→ **Work item**
Please copy each line of the data that includes the string "managmentsystem".

★ ★ ★

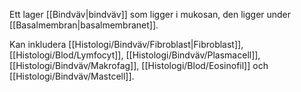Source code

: 
Ett lager [[Bindväv|bindväv]] som ligger i mukosan, den ligger under [[Basalmembran|basalmembranet]].

Kan inkludera [[Histologi/Bindväv/Fibroblast|Fibroblast]], [[Histologi/Blod/Lymfocyt]], [[Histologi/Bindväv/Plasmacell]], [[Histologi/Bindväv/Makrofag]], [[Histologi/Blod/Eosinofil]] och [[Histologi/Bindväv/Mastcell]].

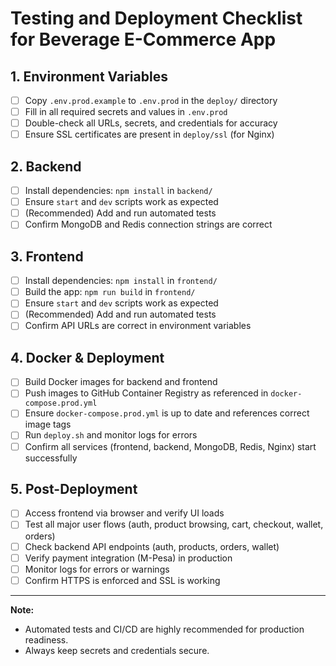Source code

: # Testing and Deployment Checklist for Beverage E-Commerce App

## 1. Environment Variables
- [ ] Copy `.env.prod.example` to `.env.prod` in the `deploy/` directory
- [ ] Fill in all required secrets and values in `.env.prod`
- [ ] Double-check all URLs, secrets, and credentials for accuracy
- [ ] Ensure SSL certificates are present in `deploy/ssl` (for Nginx)

## 2. Backend
- [ ] Install dependencies: `npm install` in `backend/`
- [ ] Ensure `start` and `dev` scripts work as expected
- [ ] (Recommended) Add and run automated tests
- [ ] Confirm MongoDB and Redis connection strings are correct

## 3. Frontend
- [ ] Install dependencies: `npm install` in `frontend/`
- [ ] Build the app: `npm run build` in `frontend/`
- [ ] Ensure `start` and `dev` scripts work as expected
- [ ] (Recommended) Add and run automated tests
- [ ] Confirm API URLs are correct in environment variables

## 4. Docker & Deployment
- [ ] Build Docker images for backend and frontend
- [ ] Push images to GitHub Container Registry as referenced in `docker-compose.prod.yml`
- [ ] Ensure `docker-compose.prod.yml` is up to date and references correct image tags
- [ ] Run `deploy.sh` and monitor logs for errors
- [ ] Confirm all services (frontend, backend, MongoDB, Redis, Nginx) start successfully

## 5. Post-Deployment
- [ ] Access frontend via browser and verify UI loads
- [ ] Test all major user flows (auth, product browsing, cart, checkout, wallet, orders)
- [ ] Check backend API endpoints (auth, products, orders, wallet)
- [ ] Verify payment integration (M-Pesa) in production
- [ ] Monitor logs for errors or warnings
- [ ] Confirm HTTPS is enforced and SSL is working

---

**Note:**
- Automated tests and CI/CD are highly recommended for production readiness.
- Always keep secrets and credentials secure.
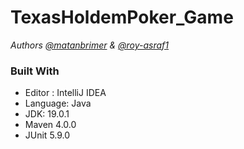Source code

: # TexasHoldemPoker_Game
_Authors [@matanbrimer](https://github.com/matanbrimer) & [@roy-asraf1](https://github.com/roy-asraf1)_


### Built With

* Editor : IntelliJ IDEA
* Language: Java
* JDK: 19.0.1
* Maven 4.0.0
* JUnit 5.9.0
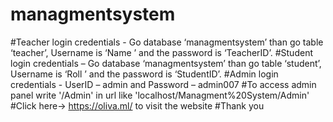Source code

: # managmentsystem

#Teacher login credentials - Go database ‘managmentsystem’ than go table ‘teacher’, Username is ‘Name ’ and the password is ‘TeacherID’.
#Student login credentials – Go database ‘managmentsystem’ than go table ‘student’,  Username is ‘Roll ’ and the password is ‘StudentID’.
#Admin login credentials - UserID – admin and Password – admin007 
#To access admin panel write '/Admin' in url like 'localhost/Managment%20System/Admin' 
#Click here-> https://oliva.ml/ to visit the website
#Thank you
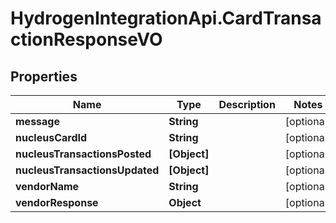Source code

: # HydrogenIntegrationApi.CardTransactionResponseVO

## Properties
Name | Type | Description | Notes
------------ | ------------- | ------------- | -------------
**message** | **String** |  | [optional] 
**nucleusCardId** | **String** |  | [optional] 
**nucleusTransactionsPosted** | **[Object]** |  | [optional] 
**nucleusTransactionsUpdated** | **[Object]** |  | [optional] 
**vendorName** | **String** |  | [optional] 
**vendorResponse** | **Object** |  | [optional] 


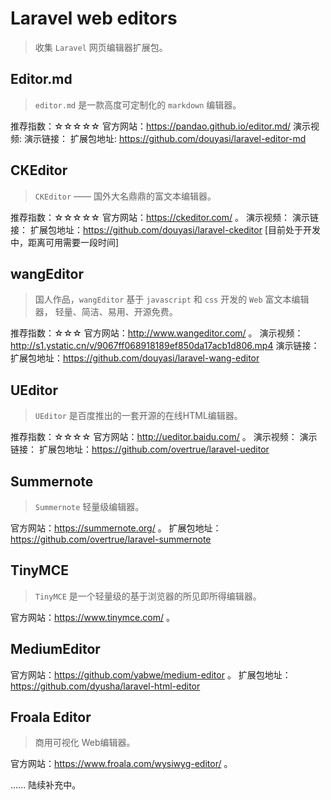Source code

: # Laravel web editors

>   收集 `Laravel` 网页编辑器扩展包。

## Editor.md

> `editor.md` 是一款高度可定制化的 `markdown` 编辑器。

推荐指数：☆☆☆☆☆
官方网站：https://pandao.github.io/editor.md/ 
演示视频: 
演示链接：
扩展包地址: https://github.com/douyasi/laravel-editor-md

## CKEditor

>   `CKEditor` —— 国外大名鼎鼎的富文本编辑器。

推荐指数：☆☆☆☆☆
官方网站：https://ckeditor.com/ 。
演示视频：
演示链接：
扩展包地址：https://github.com/douyasi/laravel-ckeditor [目前处于开发中，距离可用需要一段时间]

## wangEditor

>   国人作品，`wangEditor` 基于 `javascript` 和 `css` 开发的 `Web` 富文本编辑器， 轻量、简洁、易用、开源免费。

推荐指数：☆☆☆
官方网站：http://www.wangeditor.com/ 。
演示视频：http://s1.ystatic.cn/v/9067ff068918189ef850da17acb1d806.mp4
演示链接：
扩展包地址：https://github.com/douyasi/laravel-wang-editor

## UEditor

>   `UEditor` 是百度推出的一套开源的在线HTML编辑器。

推荐指数：☆☆☆☆
官方网站：http://ueditor.baidu.com/ 。
演示视频：
演示链接：
扩展包地址：https://github.com/overtrue/laravel-ueditor

## Summernote 

>   `Summernote` 轻量级编辑器。

官方网站：https://summernote.org/ 。
扩展包地址：https://github.com/overtrue/laravel-summernote

## TinyMCE

>   `TinyMCE` 是一个轻量级的基于浏览器的所见即所得编辑器。

官方网站：https://www.tinymce.com/ 。

## MediumEditor

官方网站：https://github.com/yabwe/medium-editor 。
扩展包地址：https://github.com/dyusha/laravel-html-editor

## Froala Editor

>   商用可视化 Web编辑器。

官方网站：https://www.froala.com/wysiwyg-editor/ 。

...... 陆续补充中。

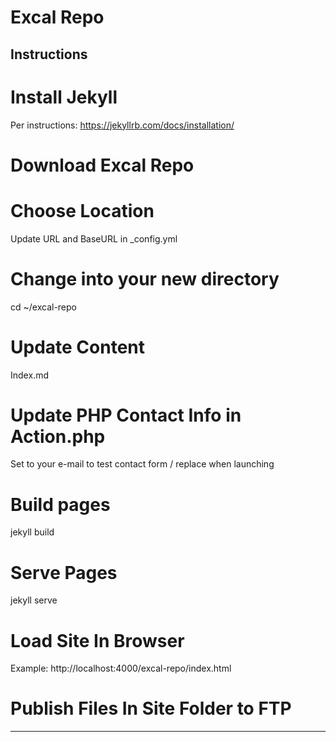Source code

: # Excal Repo

Instructions
------
# Install Jekyll
Per instructions: https://jekyllrb.com/docs/installation/

# Download Excal Repo

# Choose Location
Update URL and BaseURL in _config.yml

# Change into your new directory
cd ~/excal-repo

# Update Content
Index.md

# Update PHP Contact Info in Action.php
Set to your e-mail to test contact form / replace when launching

# Build pages
jekyll build

# Serve Pages
jekyll serve

# Load Site In Browser
Example: http://localhost:4000/excal-repo/index.html

# Publish Files In Site Folder to FTP

------
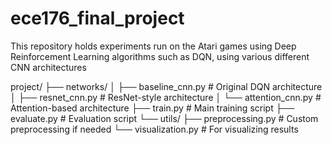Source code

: # ece176_final_project
This repository holds experiments run on the Atari games using Deep Reinforcement Learning algorithms such as DQN, using various different CNN architectures

project/
├── networks/
│   ├── baseline_cnn.py      # Original DQN architecture
│   ├── resnet_cnn.py        # ResNet-style architecture
│   └── attention_cnn.py     # Attention-based architecture
├── train.py                 # Main training script
├── evaluate.py              # Evaluation script
└── utils/
    ├── preprocessing.py     # Custom preprocessing if needed
    └── visualization.py     # For visualizing results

★ ★ ★

→ **Task solution**
: # managmentsystem
#Teacher login credentials - Go database ‘managmentsystem’ than go table ‘teacher’, Username is ‘Name ’ and the password is ‘TeacherID’.
#Student login credentials – Go database ‘managmentsystem’ than go table ‘student’,  Username is ‘Roll ’ and the password is ‘StudentID’.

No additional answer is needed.